シネマ日記

超映画オタクによるオタク的になり過ぎないシネマ日記。基本的にネタバレありですのでご注意ください。

恋愛小説家

2005-04-11 | シネマ ら行
大作「タイタニック」がアカデミー賞を席巻した年の主演男優賞と主演女優賞をジャックニコルソンヘレンハントがダブル受賞した作品です。
この二人の演技、本当に自然でイイです。

自分勝手で偏屈で潔癖症のオヤジ(ニコルソン)がこの物語の主人公です。
ウエイトレス(ヘレンハント)に好意を持ち、彼女の息子の病気を治すためいい医者を紹介し、医者代を払ってあげることにした彼。彼女は背に腹は変えられないとその好意に甘えますが、「こんなことしてくれて感謝してるけど、あなたとは、絶対の絶対に寝ないわ。」と宣言されるし、隣りのゲイグレッグキニア(偏屈で潔癖症のオヤジはもちろん彼のことが嫌いです。)が暴漢に襲われ、犬(もちろん犬のことも嫌いです)を預かることになるし、このオヤジにすれば最悪の展開です。
しかし一人の女性を意識し、ゲイと犬と仲良くなり始めたところから、このオヤジの変革が始まるのです。

脚本もさることながら、やはりこの作品の素晴らしいところは、この3人の演技ですね。
息子の病気のことを知らずに、とやかく言われたときのヘレンハントのこわばった表情。
「あなたと寝ない」宣言されたときのニコルソンの微妙なしょんぼり顔。
二人で食事に行くシーンのぎこちなさ。
そして、アカデミー賞は取らなかったけどグレッグキニアのゲイの演技もオーバー過ぎず好感が持てました。
派手な作品ではないけれど、ダメな大人がオロオロ、ヨレヨレしながらも遅ればせながらやっと成長するお話です。
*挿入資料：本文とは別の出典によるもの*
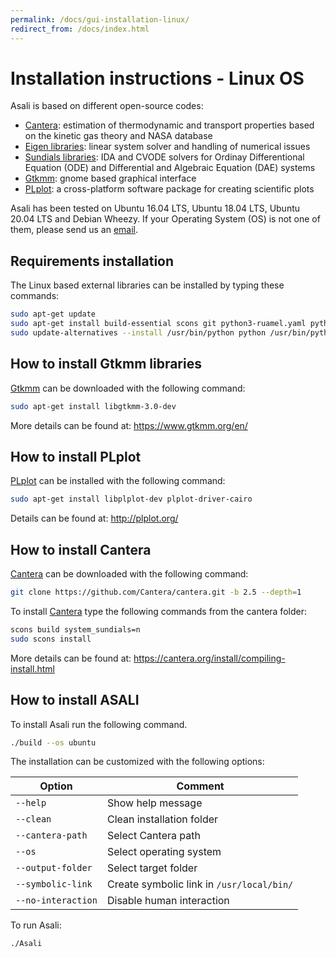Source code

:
 ```yaml
---
permalink: /docs/gui-installation-linux/
redirect_from: /docs/index.html
---
```

# **Installation instructions - Linux OS**
Asali is based on different open-source codes:
* [Cantera](https://cantera.org/): estimation of thermodynamic and transport properties based on the kinetic gas theory and NASA database
* [Eigen libraries](http://eigen.tuxfamily.org/index.php?title=Main_Page): linear system solver and handling of numerical issues
* [Sundials libraries](https://computation.llnl.gov/projects/sundials): IDA and CVODE solvers for Ordinay Differentional Equation (ODE) and Differential and Algebraic Equation (DAE) systems
* [Gtkmm](https://www.gtkmm.org/en/): gnome based graphical interface
* [PLplot](http://plplot.org/): a cross-platform software package for creating scientific plots

Asali has been tested on Ubuntu 16.04 LTS, Ubuntu 18.04 LTS, Ubuntu 20.04 LTS and Debian Wheezy. If your Operating System (OS) is not one of them, please send us an [email](ste.rebu@outlook.it).

## Requirements installation
The Linux based external libraries can be installed by typing these commands:  
```bash
sudo apt-get update  
sudo apt-get install build-essential scons git python3-ruamel.yaml python3-yaml g++ gfortran python libboost-dev cython python-dev python-numpy python-numpy-dev python-setuptools python3 python3-dev python3-setuptools python3-numpy cython3  
sudo update-alternatives --install /usr/bin/python python /usr/bin/python3 1  
```

## How to install Gtkmm libraries
[Gtkmm](https://www.gtkmm.org/en/) can be downloaded with the following command:  
```bash
sudo apt-get install libgtkmm-3.0-dev  
```
More details can be found at: https://www.gtkmm.org/en/  

## How to install PLplot
[PLplot](http://plplot.org/) can be installed with the following command:  
```bash
sudo apt-get install libplplot-dev plplot-driver-cairo  
```
Details can be found at: http://plplot.org/  

## How to install Cantera
[Cantera](https://cantera.org/) can be downloaded with the following command:    
```bash
git clone https://github.com/Cantera/cantera.git -b 2.5 --depth=1  
```
To install [Cantera](https://cantera.org/) type the following commands from the cantera folder:  
```bash
scons build system_sundials=n  
sudo scons install  
```
More details can be found at: https://cantera.org/install/compiling-install.html   

## How to install ASALI
To install Asali run the following command.  
```bash
./build --os ubuntu  
```  
The installation can be customized with the following options:    

|Option|Comment|  
|--------|-----|  
|`--help`|Show help message|  
|`--clean`|Clean installation folder|  
|`--cantera-path`|Select Cantera path|  
|`--os`|Select operating system|  
|`--output-folder`|Select target folder|  
|`--symbolic-link`|Create symbolic link in `/usr/local/bin/`|  
|`--no-interaction`|Disable human interaction|  

To run Asali:  
```bash
./Asali  
```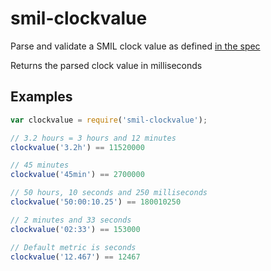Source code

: # smil-clockvalue

Parse and validate a SMIL clock value as defined [in the spec](http://www.w3.org/TR/2001/REC-smil20-20010807/smil-timing.html#Timing-ClockValueSyntax)

Returns the parsed clock value in milliseconds

## Examples
```js
var clockvalue = require('smil-clockvalue');

// 3.2 hours = 3 hours and 12 minutes
clockvalue('3.2h') == 11520000

// 45 minutes
clockvalue('45min') == 2700000

// 50 hours, 10 seconds and 250 milliseconds
clockvalue('50:00:10.25') == 180010250

// 2 minutes and 33 seconds
clockvalue('02:33') == 153000

// Default metric is seconds
clockvalue('12.467') == 12467
```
いい台詞もたくさんあるんですが、ヘレンハント演じるキャロルが言う
「外で出される食器で食事をするのもアドベンチャーのうちよ」
些細な台詞だけどなんか印象に残りました。

それから、アカデミー賞のスピーチでニコルソンが少しの場面にしか登場しなかったスキートウールリッチやワンチャン(上写真)にまでお礼を言っていたのが大物なのにスゴイなって思いました。